Collected data
'''
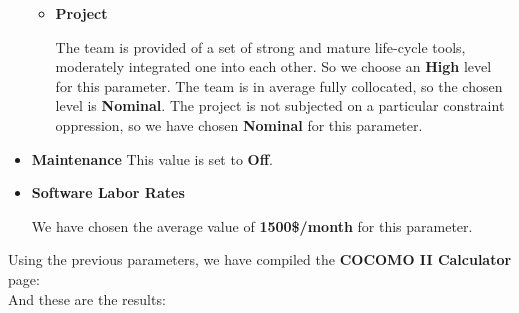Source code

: \begin{itemize}
\begin{itemize}
\begin{itemize}
		\end{itemize}
		\item \textbf{Project}
		\begin{itemize}
			 The team is provided of a set of strong and mature life-cycle tools, moderately integrated one into each other. So we choose an \textbf{High} level for this parameter.
			 The team is in average fully collocated, so the chosen level is \textbf{Nominal}.
			 The project is not subjected on a particular constraint oppression, so we have chosen \textbf{Nominal} for this parameter.
		\end{itemize}
	\end{itemize}
	\item \textbf{Maintenance} This value is set to \textbf{Off}.
	\item \textbf{Software Labor Rates}
	\begin{itemize}
		 We have chosen the average value of \textbf{1500\$/month} for this parameter.
	\end{itemize}	
\end{itemize}
\newpage
Using the previous parameters, we have compiled the \textbf{COCOMO II Calculator} page:\\
And these are the results:\\
%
'''
Instructions to follow
Each line above is to be duplicated exactly, and the pictures are to be omitted.

Reply
Source code

: \begin{itemize}
\begin{itemize}
\begin{itemize}
		\end{itemize}
		\item \textbf{Project}
		\begin{itemize}
			 The team is provided of a set of strong and mature life-cycle tools, moderately integrated one into each other. So we choose an \textbf{High} level for this parameter.
			 The team is in average fully collocated, so the chosen level is \textbf{Nominal}.
			 The project is not subjected on a particular constraint oppression, so we have chosen \textbf{Nominal} for this parameter.
		\end{itemize}
	\end{itemize}
	\item \textbf{Maintenance} This value is set to \textbf{Off}.
	\item \textbf{Software Labor Rates}
	\begin{itemize}
		 We have chosen the average value of \textbf{1500\$/month} for this parameter.
	\end{itemize}	
\end{itemize}
\newpage
Using the previous parameters, we have compiled the \textbf{COCOMO II Calculator} page:\\
And these are the results:\\
%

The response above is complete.